Step 2: Calculate Total Sample Size

  • Sample Size Formula: \[ n=\frac{\sum_{i=1}^L N_i^2 \frac{p_i (1-p_i)}{w_i}}{N^2 D^2 + \sum_{i=1}^L N_i p_i (1-p_i)} \]
  • Where:
    • \(D=\frac{B}{Z_{1-\frac{\alpha}{2}}}\), defining the precision level for confidence intervals.

Step 3: Data Collection



  • Implementation: Collect data according to the sample sizes and weights determined in Steps 1 and 2.

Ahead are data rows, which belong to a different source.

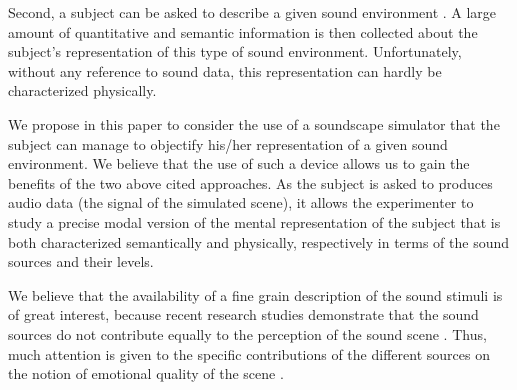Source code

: \documentclass[preprint,12pt]{elsarticle}
\newcommand{\ie}{\emph{i.\,e.}}
\newcommand{\eg}{\emph{e.\,g.}}
\begin{document}
Second, a subject can be asked to describe a given sound environment \cite{guastavino2006ideal, dubois2006cognitive}. A large amount of quantitative and semantic information is then collected about the subject's representation of this type of sound environment. Unfortunately, without any reference to sound data, this representation can hardly be characterized physically.


We propose in this paper to consider the use of a soundscape simulator that the subject can manage to objectify his/her representation of a given sound environment. We believe that the use of such a device allows us to gain the benefits of the two above cited approaches. As the subject is asked to produces audio data (the signal of the simulated scene), it allows the experimenter to study a precise modal version of the mental representation of the subject that is both characterized semantically and physically, respectively in terms of the sound sources and their levels.


We believe that the availability of a fine grain description of the sound stimuli is of great interest, because recent research studies demonstrate that the sound sources do not contribute equally to the perception of the sound scene \cite{defreville2004aactivity,lavandier2006contribution,guastavino2006ideal,nilsson2007soundscape,
szeremeta2009analysis}. Thus, much attention is given to the specific contributions of the different sources on the notion of emotional quality of the scene \cite{gozalo2015relationship,ricciardi2015sound}.
\end{document}
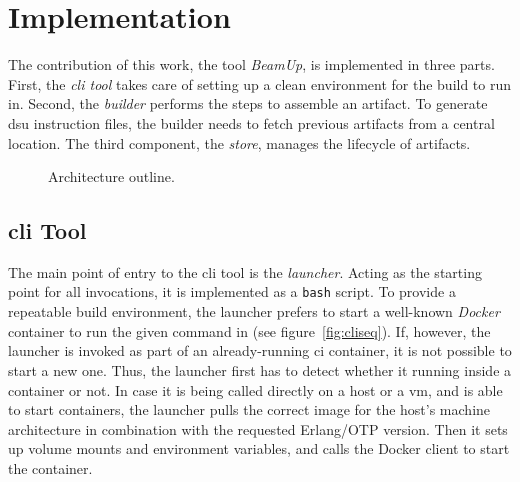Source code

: \section{Implementation}

The contribution of this work, the tool \emph{BeamUp}, is implemented in three parts. First, the \emph{\acrfull{cli} tool} takes care of setting up a clean environment for the build to run in. Second, the \emph{builder} performs the  steps to assemble an artifact. To generate \acrshort{dsu} instruction files, the builder needs to fetch previous artifacts from a central location. The third component, the \emph{store}, manages the lifecycle of artifacts.

\begin{figure}[h]
  \centering
  \caption{Architecture outline.}\label{fig:impl}
\end{figure}

\subsection{\acrlong{cli} Tool}

The main point of entry to the \acrshort{cli} tool is the \emph{launcher}. Acting as the starting point for all invocations, it is implemented as a \lstinline|bash| script. To provide a repeatable build environment, the launcher prefers to start a well-known \emph{Docker} container to run the given command in (see figure~\ref{fig:cliseq}). If, however, the launcher is invoked as part of an already-running \acrshort{ci} container, it is not possible to start a new one. Thus, the launcher first has to detect whether it running inside a container or not. In case it is being called directly on a host or a \acrshort{vm}, and is able to start containers, the launcher pulls the correct image for the host's machine architecture in combination with the requested Erlang/OTP version. Then it sets up volume mounts and environment variables, and calls the Docker client to start the container.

Step 4: Estimation of Population Proportion

  • Estimator Formula: \[ \hat{p}_{st}=\frac{1}{N}(N_1\hat{p}_1 + N_2\hat{p}_2 + \cdots + N_L\hat{p}_L) \]
  • Variance of Estimator: \[ \hat{V}(\hat{p}_{st})=\frac{1}{N^2} \cdot \sum_{i=1}^L N_i^2\left(1-\frac{n_i}{N_i}\right)\cdot\left(\frac{\hat{p}_i(1-\hat{p}_i)}{n_i-1}\right) \]

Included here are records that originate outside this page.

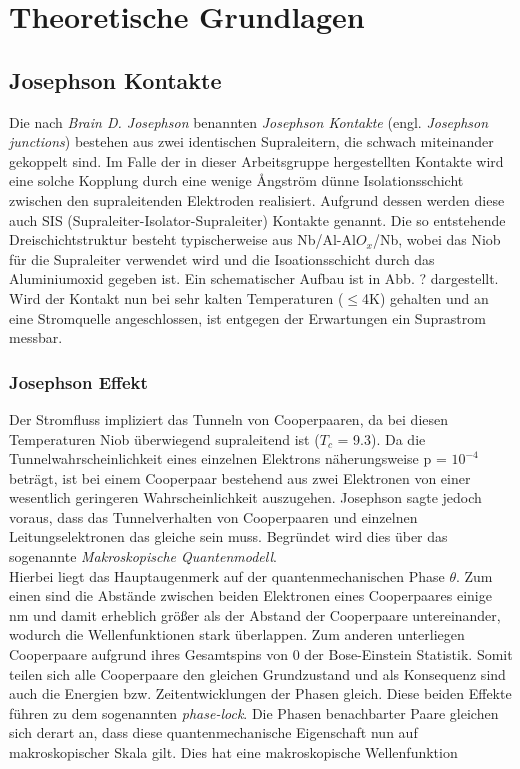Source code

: \chapter{Theoretische Grundlagen}


\section{Josephson Kontakte}
Die nach \textit{Brain D. Josephson} benannten \textit{Josephson Kontakte} (engl. \textit{Josephson junctions}) bestehen aus zwei identischen Supraleitern, die schwach miteinander gekoppelt sind. Im Falle der in dieser Arbeitsgruppe hergestellten Kontakte wird eine solche Kopplung durch eine wenige \r{A}ngström dünne Isolationsschicht zwischen den supraleitenden Elektroden realisiert. Aufgrund dessen werden diese auch SIS (Supraleiter-Isolator-Supraleiter) Kontakte genannt. Die so entstehende Dreischichtstruktur besteht typischerweise aus Nb/Al-Al$O_x$/Nb, wobei das Niob für die Supraleiter verwendet wird und die Isoationsschicht durch das Aluminiumoxid gegeben ist. Ein schematischer Aufbau ist in Abb. ? dargestellt. 
Wird der Kontakt nun bei sehr kalten Temperaturen ($\leq$4K) gehalten und an eine Stromquelle angeschlossen, ist entgegen der Erwartungen ein Suprastrom messbar.
        
\subsection{Josephson Effekt}

Der Stromfluss impliziert das Tunneln von Cooperpaaren, da bei diesen Temperaturen Niob überwiegend supraleitend ist  (\texttt{${T_c}$} = 9.3). Da die Tunnelwahrscheinlichkeit eines einzelnen Elektrons näherungsweise p = $10^{-4}$ beträgt, ist bei einem Cooperpaar bestehend aus zwei Elektronen von einer wesentlich geringeren Wahrscheinlichkeit auszugehen. Josephson sagte jedoch voraus, dass das Tunnelverhalten von Cooperpaaren und einzelnen Leitungselektronen das gleiche sein muss. Begründet wird dies über das sogenannte \textit{Makroskopische Quantenmodell}. \\
Hierbei liegt das Hauptaugenmerk auf der quantenmechanischen Phase $\theta$. Zum einen sind die Abstände zwischen beiden Elektronen eines Cooperpaares einige nm und damit erheblich größer als der Abstand der Cooperpaare untereinander, wodurch die Wellenfunktionen stark überlappen. Zum anderen unterliegen Cooperpaare aufgrund ihres Gesamtspins von 0 der Bose-Einstein Statistik. Somit teilen sich alle Cooperpaare den gleichen Grundzustand und als Konsequenz sind auch die Energien bzw. Zeitentwicklungen der Phasen gleich. Diese beiden Effekte führen zu dem sogenannten \textit{phase-lock}. Die Phasen benachbarter Paare gleichen sich derart an, dass diese quantenmechanische Eigenschaft nun auf makroskopischer Skala gilt. Dies hat eine makroskopische Wellenfunktion 

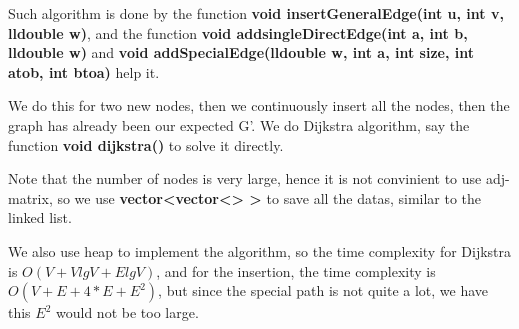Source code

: Such algorithm is done by the function \textbf{void insertGeneralEdge(int u, int v, lldouble w)}, and the function \textbf{void addsingleDirectEdge(int a, int b, lldouble w)} and \textbf{void addSpecialEdge(lldouble w, int a, int size, int atob, int btoa)} help it.

We do this for two new nodes, then we continuously insert all the nodes, then the graph has already been our expected G'. We do Dijkstra algorithm, say the function \textbf{void dijkstra()} to solve it directly.

Note that the number of nodes is very large, hence it is not convinient to use adj-matrix, so we use \textbf{vector<vector<> >} to save all the datas, similar to the linked list.

We also use heap to implement the algorithm, so the time complexity for Dijkstra is $O(V+VlgV+ElgV)$, and for the insertion, the time complexity is $O(V+E+4*E+E^2)$, but since the special path is not quite a lot, we have this $E^2$ would not be too large.



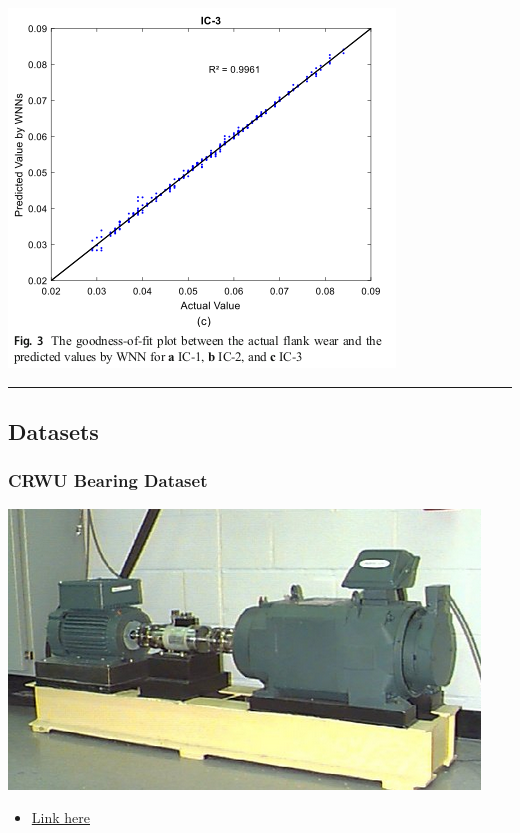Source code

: \documentclass[
  letterpaper,
  DIV=11,
  numbers=noendperiod]{scrartcl}
\providecommand{\tightlist}{%
  \setlength{\itemsep}{0pt}\setlength{\parskip}{0pt}}\usepackage{longtable,booktabs,array}
\begin{document}
\begin{itemize}
  \includegraphics{img/2023-01-09-13-01-36.png}
\end{itemize}

\begin{center}\rule{0.5\linewidth}{0.5pt}\end{center}

\hypertarget{datasets}{%
\subsection{Datasets}\label{datasets}}

\hypertarget{crwu-bearing-dataset}{%
\subsubsection{CRWU Bearing Dataset}\label{crwu-bearing-dataset}}

\includegraphics{img/2023-01-08-19-36-39.png}

\begin{itemize}
\tightlist
\item
  \href{https://engineering.case.edu/bearingdatacenter/download-data-file}{Link
  here}
\end{itemize}
\end{document}
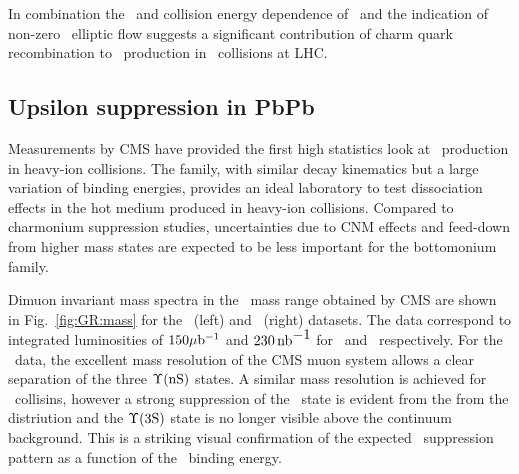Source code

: In combination the \pT\ and collision energy dependence of \jpsi \Raa\ and the indication of non-zero \jpsi\ elliptic
flow suggests a significant contribution of charm quark recombination to \jpsi\ production in \PbPb\ collisions
at LHC.


\subsection{Upsilon suppression in PbPb}

Measurements by CMS have provided the first high statistics look at \PgU\ production in heavy-ion collisions.
The \PgU family, with similar decay kinematics but a large variation of binding energies, 
provides an ideal laboratory to test dissociation effects in the hot medium produced in 
heavy-ion collisions. Compared to charmonium suppression studies, uncertainties due
to CNM effects and feed-down from higher mass states are expected to be 
less important for the bottomonium family.

Dimuon invariant mass spectra in the \PgU\ mass range obtained by CMS are shown in Fig.~\ref{fig:GR:mass} for the \PbPb\ (left) 
and \pp\ (right) datasets. The data correspond to integrated luminosities of $150\mathrm{\mu b^{-1}}$ and $230 \mbox{\ensuremath{\,\mbox{nb}^{\mbox{$-$1}}}}$ for 
\PbPb\ and \pp\, respectively. For the \pp\ data, the excellent mass resolution of the CMS muon system
allows a clear separation of the three $\Upsilon\mbox{(nS)}$ states. A similar mass resolution is achieved for \PbPb\ collisins, 
however a strong suppression of the \PgUb\ state is evident from the from the distriution and the $\Upsilon\mathrm{(3S)}$ state 
is no longer visible above the continuum background. This is a striking visual confirmation of the expected
\PgU\ suppression pattern as a function of the \PgUn\ binding energy.

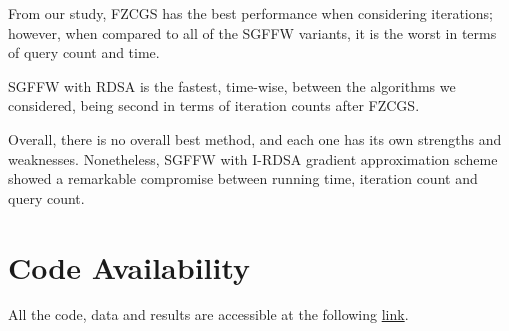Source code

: \documentclass[10pt,twocolumn,letterpaper]{article}
\begin{document}
From our study, FZCGS has the best performance when considering iterations;
however, when compared to all of the SGFFW variants, it is the worst in terms
of query count and time.

SGFFW with RDSA is the fastest, time-wise, between the algorithms we considered,
being second in terms of iteration counts after FZCGS.

Overall, there is no overall best method, and each one has its own strengths and weaknesses.
Nonetheless, SGFFW with I-RDSA gradient approximation scheme showed a remarkable
compromise between running time, iteration count and query count.


\section{Code Availability}

All the code, data and results are accessible at the following \href{https://github.com/marcouderzo/FW-AdversarialAttacks}{link}.

{\small


}
\end{document}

Degrees of Freedom for Variance Estimation

  • Degrees of Freedom Formula: \[ df=\frac{\left(\sum_{i=1}^L a_i p_i(1-p_i)\right)^2}{\sum_{i=1}^L \frac{(a_i p_i(1-p_i))^2}{n_i-1}} \]
  • Importance: Correct degrees of freedom are crucial for accurate inference and confidence interval construction.

Example 1

An advertising firm wants to estimate the proportion of households viewing TV show X in a county. The county is divided into three strata: town A, town B, and the rural area, containing \(N_1=155\), \(N_2=62\), and \(N_3=93\) households, respectively. From a study conducted three years ago, the previous estimates of proportions were \(\hat{p}_1^*=0.80\), \(\hat{p}_2^*=0.25\), and \(\hat{p}_3^*=0.50\) (these values are used for selecting sample sizes, not as the current proportions).

Costs: The costs of obtaining an observation are \(c_1=c_2=9\), \(c_3=16\).

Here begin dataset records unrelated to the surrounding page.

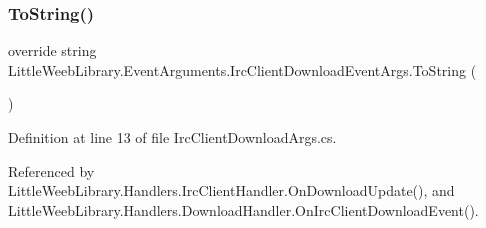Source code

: \subsubsection{\texorpdfstring{To\+String()}{ToString()}}
{\footnotesize\ttfamily override string Little\+Weeb\+Library.\+Event\+Arguments.\+Irc\+Client\+Download\+Event\+Args.\+To\+String (\begin{DoxyParamCaption}{ }\end{DoxyParamCaption})}



Definition at line 13 of file Irc\+Client\+Download\+Args.\+cs.



Referenced by Little\+Weeb\+Library.\+Handlers.\+Irc\+Client\+Handler.\+On\+Download\+Update(), and Little\+Weeb\+Library.\+Handlers.\+Download\+Handler.\+On\+Irc\+Client\+Download\+Event().


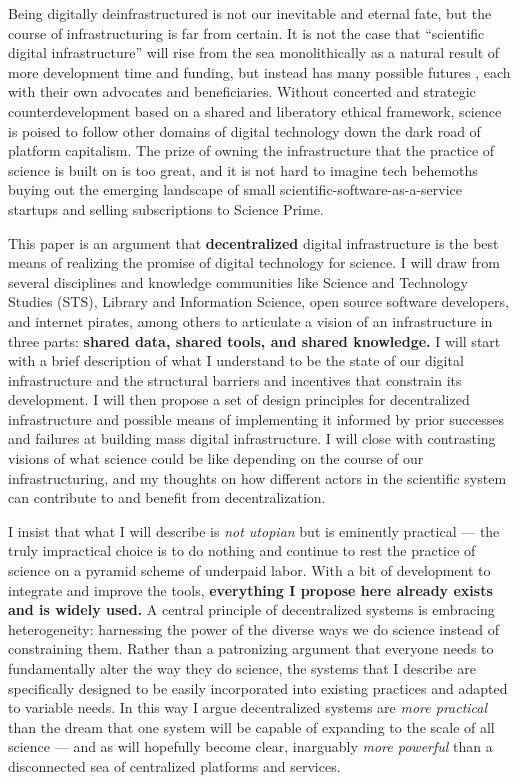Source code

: \documentclass[10pt]{article}
\begin{document}
\begin{multicols}{2}
Being digitally deinfrastructured is not our inevitable and eternal
fate, but the course of infrastructuring is far from certain. It is not
the case that ``scientific digital infrastructure'' will rise from the
sea monolithically as a natural result of more development time and
funding, but instead has many possible futures\cite{mirowskiFutureOpenScience2018} , each with their own advocates and
beneficiaries. Without concerted and strategic counterdevelopment based
on a shared and liberatory ethical framework, science is poised to
follow other domains of digital technology down the dark road of
platform capitalism. The prize of owning the infrastructure that the
practice of science is built on is too great, and it is not hard to
imagine tech behemoths buying out the emerging landscape of small
scientific-software-as-a-service startups and selling subscriptions to
Science Prime.

This paper is an argument that \textbf{decentralized} digital
infrastructure is the best means of realizing the promise of digital
technology for science. I will draw from several disciplines and
knowledge communities like Science and Technology Studies (STS), Library
and Information Science, open source software developers, and internet
pirates, among others to articulate a vision of an infrastructure in
three parts: \textbf{shared data, shared tools, and shared knowledge.} I
will start with a brief description of what I understand to be the state
of our digital infrastructure and the structural barriers and incentives
that constrain its development. I will then propose a set of design
principles for decentralized infrastructure and possible means of
implementing it informed by prior successes and failures at building
mass digital infrastructure. I will close with contrasting visions of
what science could be like depending on the course of our
infrastructuring, and my thoughts on how different actors in the
scientific system can contribute to and benefit from decentralization.

I insist that what I will describe is \emph{not utopian} but is
eminently practical --- the truly impractical choice is to do nothing
and continue to rest the practice of science on a pyramid scheme \cite{ponziSciencePyramidScheme2020}  of underpaid labor. With a bit
of development to integrate and improve the tools, \textbf{everything I
propose here already exists and is widely used.} A central principle of
decentralized systems is embracing heterogeneity: harnessing the power
of the diverse ways we do science instead of constraining them. Rather
than a patronizing argument that everyone needs to fundamentally alter
the way they do science, the systems that I describe are specifically
designed to be easily incorporated into existing practices and adapted
to variable needs. In this way I argue decentralized systems are
\emph{more practical} than the dream that one system will be capable of
expanding to the scale of all science --- and as will hopefully become
clear, inarguably \emph{more powerful} than a disconnected sea of
centralized platforms and services.


\end{multicols}
\end{document}
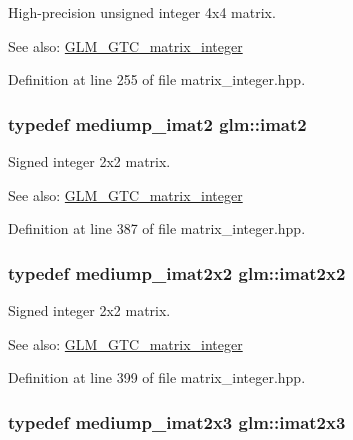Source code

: High-precision unsigned integer 4x4 matrix. \begin{Desc}
\item[See also:]\hyperlink{group__gtc__matrix__integer}{GLM\_\-GTC\_\-matrix\_\-integer} \end{Desc}


Definition at line 255 of file matrix\_\-integer.hpp.\hypertarget{group__gtc__matrix__integer_g77a581b3366fb63fc72f8f20830003e0}{
\subsubsection[imat2]{\setlength{\rightskip}{0pt plus 5cm}typedef mediump\_\-imat2 {\bf glm::imat2}}}
\label{group__gtc__matrix__integer_g77a581b3366fb63fc72f8f20830003e0}


Signed integer 2x2 matrix. \begin{Desc}
\item[See also:]\hyperlink{group__gtc__matrix__integer}{GLM\_\-GTC\_\-matrix\_\-integer} \end{Desc}


Definition at line 387 of file matrix\_\-integer.hpp.\hypertarget{group__gtc__matrix__integer_gf7f44f44d966377666d41ed059524732}{
\subsubsection[imat2x2]{\setlength{\rightskip}{0pt plus 5cm}typedef mediump\_\-imat2x2 {\bf glm::imat2x2}}}
\label{group__gtc__matrix__integer_gf7f44f44d966377666d41ed059524732}


Signed integer 2x2 matrix. \begin{Desc}
\item[See also:]\hyperlink{group__gtc__matrix__integer}{GLM\_\-GTC\_\-matrix\_\-integer} \end{Desc}


Definition at line 399 of file matrix\_\-integer.hpp.\hypertarget{group__gtc__matrix__integer_g143bc5177bac9991d84b70da03952516}{
\subsubsection[imat2x3]{\setlength{\rightskip}{0pt plus 5cm}typedef mediump\_\-imat2x3 {\bf glm::imat2x3}}}
\label{group__gtc__matrix__integer_g143bc5177bac9991d84b70da03952516}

  1. The firm aims to estimate the population proportion \(p\) with a 95% bound on the error of estimation equal to 0.1. The task is to find the total sample size \(n\) and the strata sample sizes \(n_1\), \(n_2\), \(n_3\) that will achieve the desired bound at minimum cost.

  2. Based on the new survey performed with the determined sample sizes, the new sample proportions are \(\hat{p}_1=0.78\), \(\hat{p}_2=0.35\), \(\hat{p}_3=0.52\). Estimate the proportion of households viewing TV show X with a 95% bound on the error of estimation.